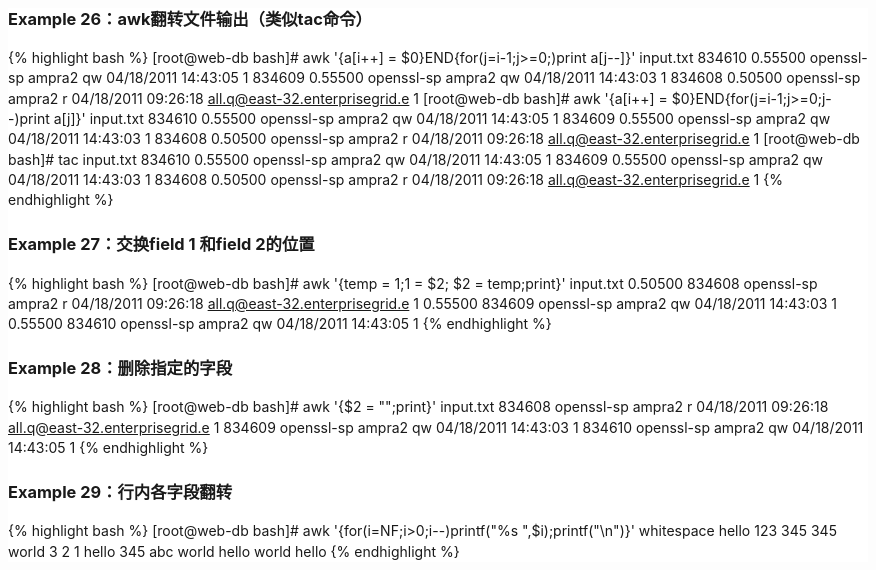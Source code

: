 ### Example 26：awk翻转文件输出（类似tac命令）
{% highlight bash %}
[root@web-db bash]# awk '{a[i++] = $0}END{for(j=i-1;j>=0;)print a[j--]}' input.txt
834610 0.55500 openssl-sp ampra2       qw    04/18/2011 14:43:05                                    1
834609 0.55500 openssl-sp ampra2       qw    04/18/2011 14:43:03                                    1
834608 0.50500 openssl-sp ampra2       r     04/18/2011 09:26:18 all.q@east-32.enterprisegrid.e     1
[root@web-db bash]# awk '{a[i++] = $0}END{for(j=i-1;j>=0;j--)print a[j]}' input.txt
834610 0.55500 openssl-sp ampra2       qw    04/18/2011 14:43:05                                    1
834609 0.55500 openssl-sp ampra2       qw    04/18/2011 14:43:03                                    1
834608 0.50500 openssl-sp ampra2       r     04/18/2011 09:26:18 all.q@east-32.enterprisegrid.e     1
[root@web-db bash]# tac input.txt
834610 0.55500 openssl-sp ampra2       qw    04/18/2011 14:43:05                                    1
834609 0.55500 openssl-sp ampra2       qw    04/18/2011 14:43:03                                    1
834608 0.50500 openssl-sp ampra2       r     04/18/2011 09:26:18 all.q@east-32.enterprisegrid.e     1
{% endhighlight %}

### Example 27：交换field 1 和field 2的位置
{% highlight bash %}
[root@web-db bash]# awk '{temp = $1;$1 = $2; $2 = temp;print}' input.txt
0.50500 834608 openssl-sp ampra2 r 04/18/2011 09:26:18 all.q@east-32.enterprisegrid.e 1
0.55500 834609 openssl-sp ampra2 qw 04/18/2011 14:43:03 1
0.55500 834610 openssl-sp ampra2 qw 04/18/2011 14:43:05 1
{% endhighlight %}

### Example 28：删除指定的字段
{% highlight bash %}
[root@web-db bash]# awk '{$2 = "";print}' input.txt
834608  openssl-sp ampra2 r 04/18/2011 09:26:18 all.q@east-32.enterprisegrid.e 1
834609  openssl-sp ampra2 qw 04/18/2011 14:43:03 1
834610  openssl-sp ampra2 qw 04/18/2011 14:43:05 1
{% endhighlight %}

### Example 29：行内各字段翻转
{% highlight bash %}
[root@web-db bash]# awk '{for(i=NF;i>0;i--)printf("%s ",$i);printf("\n")}' whitespace
hello
123
345 345
world
3 2 1
hello 345 abc
world hello world hello
{% endhighlight %}
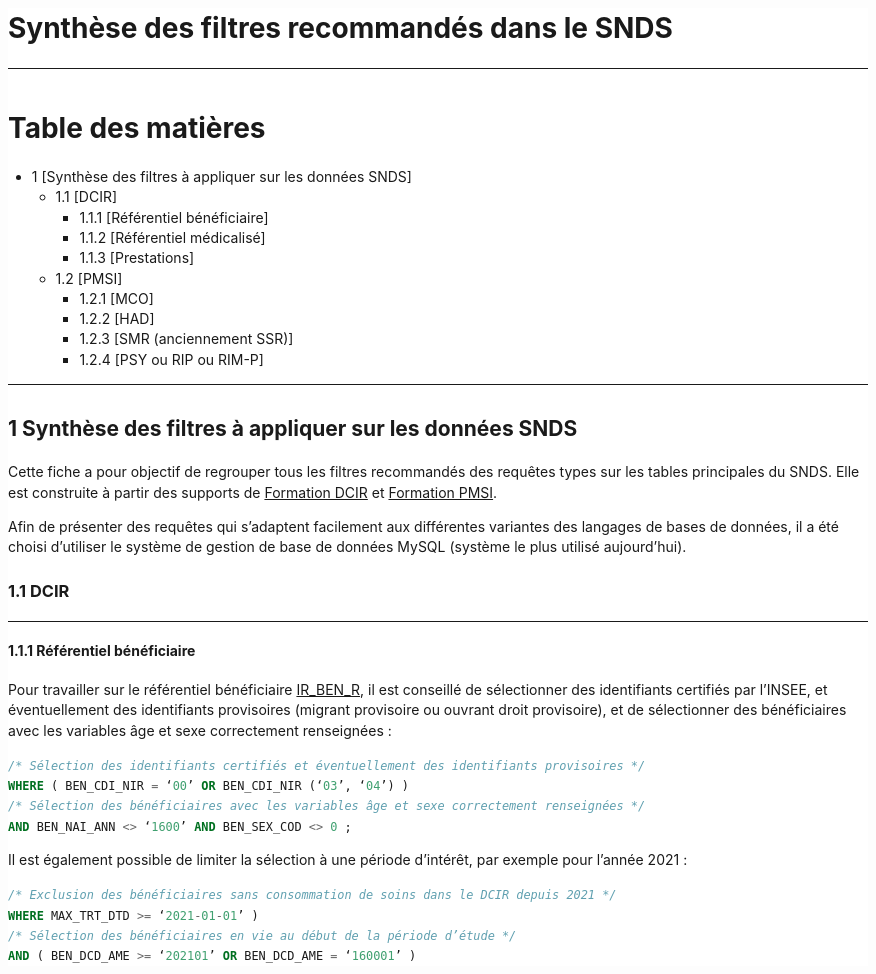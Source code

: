 # **Synthèse des filtres recommandés dans le SNDS**


---
# Table des matières
- 1 [Synthèse des filtres à appliquer sur les données SNDS]
   - 1.1 [DCIR]
      - 1.1.1 [Référentiel bénéficiaire]
      - 1.1.2 [Référentiel médicalisé]
      - 1.1.3 [Prestations]
   - 1.2 [PMSI]
      - 1.2.1 [MCO]
      - 1.2.2 [HAD]
      - 1.2.3 [SMR (anciennement SSR)]
      - 1.2.4 [PSY ou RIP ou RIM-P]
---

## **1 Synthèse des filtres à appliquer sur les données SNDS**

Cette fiche a pour objectif de regrouper tous les filtres recommandés des requêtes types sur les tables principales du SNDS. Elle est construite à partir des supports de [Formation DCIR](../formation_snds/documents_cnam/Formation_demex.md) et [Formation PMSI](../formation_snds/documents_cnam/Formation_PMSI.md). 

Afin de présenter des requêtes qui s’adaptent facilement aux différentes variantes des langages de bases de données,  il a été choisi d’utiliser le système de gestion de base de données MySQL (système le plus utilisé aujourd’hui).

### **1.1 DCIR**

---

#### **1.1.1 Référentiel bénéficiaire**

Pour travailler sur le référentiel bénéficiaire [IR_BEN_R](../fiches/fiche_beneficiaire.md), il est conseillé de sélectionner des identifiants certifiés par l’INSEE, et éventuellement des identifiants provisoires (migrant provisoire ou ouvrant droit provisoire), et de sélectionner des bénéficiaires avec les variables âge et sexe correctement renseignées :

```sql
/* Sélection des identifiants certifiés et éventuellement des identifiants provisoires */
WHERE ( BEN_CDI_NIR = ‘00’ OR BEN_CDI_NIR (‘03’, ‘04’) )
/* Sélection des bénéficiaires avec les variables âge et sexe correctement renseignées */
AND BEN_NAI_ANN <> ‘1600’ AND BEN_SEX_COD <> 0 ;
```

Il est également possible de limiter la sélection à une période d’intérêt, par exemple pour l’année 2021 :

```sql
/* Exclusion des bénéficiaires sans consommation de soins dans le DCIR depuis 2021 */
WHERE MAX_TRT_DTD >= ‘2021-01-01’ )
/* Sélection des bénéficiaires en vie au début de la période d’étude */
AND ( BEN_DCD_AME >= ‘202101’ OR BEN_DCD_AME = ‘160001’ )
```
####################
● **WHAT THE TASK ASKS**
All text in the material above must be written out exactly; the images are to be skipped.

● **ANSWER BOX**
Source code

: ### Example 26：awk翻转文件输出（类似tac命令）
{% highlight bash %}
[root@web-db bash]# awk '{a[i++] = $0}END{for(j=i-1;j>=0;)print a[j--]}' input.txt
834610 0.55500 openssl-sp ampra2       qw    04/18/2011 14:43:05                                    1
834609 0.55500 openssl-sp ampra2       qw    04/18/2011 14:43:03                                    1
834608 0.50500 openssl-sp ampra2       r     04/18/2011 09:26:18 all.q@east-32.enterprisegrid.e     1
[root@web-db bash]# awk '{a[i++] = $0}END{for(j=i-1;j>=0;j--)print a[j]}' input.txt
834610 0.55500 openssl-sp ampra2       qw    04/18/2011 14:43:05                                    1
834609 0.55500 openssl-sp ampra2       qw    04/18/2011 14:43:03                                    1
834608 0.50500 openssl-sp ampra2       r     04/18/2011 09:26:18 all.q@east-32.enterprisegrid.e     1
[root@web-db bash]# tac input.txt
834610 0.55500 openssl-sp ampra2       qw    04/18/2011 14:43:05                                    1
834609 0.55500 openssl-sp ampra2       qw    04/18/2011 14:43:03                                    1
834608 0.50500 openssl-sp ampra2       r     04/18/2011 09:26:18 all.q@east-32.enterprisegrid.e     1
{% endhighlight %}

### Example 27：交换field 1 和field 2的位置
{% highlight bash %}
[root@web-db bash]# awk '{temp = $1;$1 = $2; $2 = temp;print}' input.txt
0.50500 834608 openssl-sp ampra2 r 04/18/2011 09:26:18 all.q@east-32.enterprisegrid.e 1
0.55500 834609 openssl-sp ampra2 qw 04/18/2011 14:43:03 1
0.55500 834610 openssl-sp ampra2 qw 04/18/2011 14:43:05 1
{% endhighlight %}

### Example 28：删除指定的字段
{% highlight bash %}
[root@web-db bash]# awk '{$2 = "";print}' input.txt
834608  openssl-sp ampra2 r 04/18/2011 09:26:18 all.q@east-32.enterprisegrid.e 1
834609  openssl-sp ampra2 qw 04/18/2011 14:43:03 1
834610  openssl-sp ampra2 qw 04/18/2011 14:43:05 1
{% endhighlight %}

### Example 29：行内各字段翻转
{% highlight bash %}
[root@web-db bash]# awk '{for(i=NF;i>0;i--)printf("%s ",$i);printf("\n")}' whitespace
hello
123
345 345
world
3 2 1
hello 345 abc
world hello world hello
{% endhighlight %}
Source code

: # **Synthèse des filtres recommandés dans le SNDS**


---
# Table des matières
- 1 [Synthèse des filtres à appliquer sur les données SNDS]
   - 1.1 [DCIR]
      - 1.1.1 [Référentiel bénéficiaire]
      - 1.1.2 [Référentiel médicalisé]
      - 1.1.3 [Prestations]
   - 1.2 [PMSI]
      - 1.2.1 [MCO]
      - 1.2.2 [HAD]
      - 1.2.3 [SMR (anciennement SSR)]
      - 1.2.4 [PSY ou RIP ou RIM-P]
---

## **1 Synthèse des filtres à appliquer sur les données SNDS**

Cette fiche a pour objectif de regrouper tous les filtres recommandés des requêtes types sur les tables principales du SNDS. Elle est construite à partir des supports de [Formation DCIR](../formation_snds/documents_cnam/Formation_demex.md) et [Formation PMSI](../formation_snds/documents_cnam/Formation_PMSI.md). 

Afin de présenter des requêtes qui s’adaptent facilement aux différentes variantes des langages de bases de données,  il a été choisi d’utiliser le système de gestion de base de données MySQL (système le plus utilisé aujourd’hui).

### **1.1 DCIR**

---

#### **1.1.1 Référentiel bénéficiaire**

Pour travailler sur le référentiel bénéficiaire [IR_BEN_R](../fiches/fiche_beneficiaire.md), il est conseillé de sélectionner des identifiants certifiés par l’INSEE, et éventuellement des identifiants provisoires (migrant provisoire ou ouvrant droit provisoire), et de sélectionner des bénéficiaires avec les variables âge et sexe correctement renseignées :

```sql
/* Sélection des identifiants certifiés et éventuellement des identifiants provisoires */
WHERE ( BEN_CDI_NIR = ‘00’ OR BEN_CDI_NIR (‘03’, ‘04’) )
/* Sélection des bénéficiaires avec les variables âge et sexe correctement renseignées */
AND BEN_NAI_ANN <> ‘1600’ AND BEN_SEX_COD <> 0 ;
```

Il est également possible de limiter la sélection à une période d’intérêt, par exemple pour l’année 2021 :

```sql
/* Exclusion des bénéficiaires sans consommation de soins dans le DCIR depuis 2021 */
WHERE MAX_TRT_DTD >= ‘2021-01-01’ )
/* Sélection des bénéficiaires en vie au début de la période d’étude */
AND ( BEN_DCD_AME >= ‘202101’ OR BEN_DCD_AME = ‘160001’ )
```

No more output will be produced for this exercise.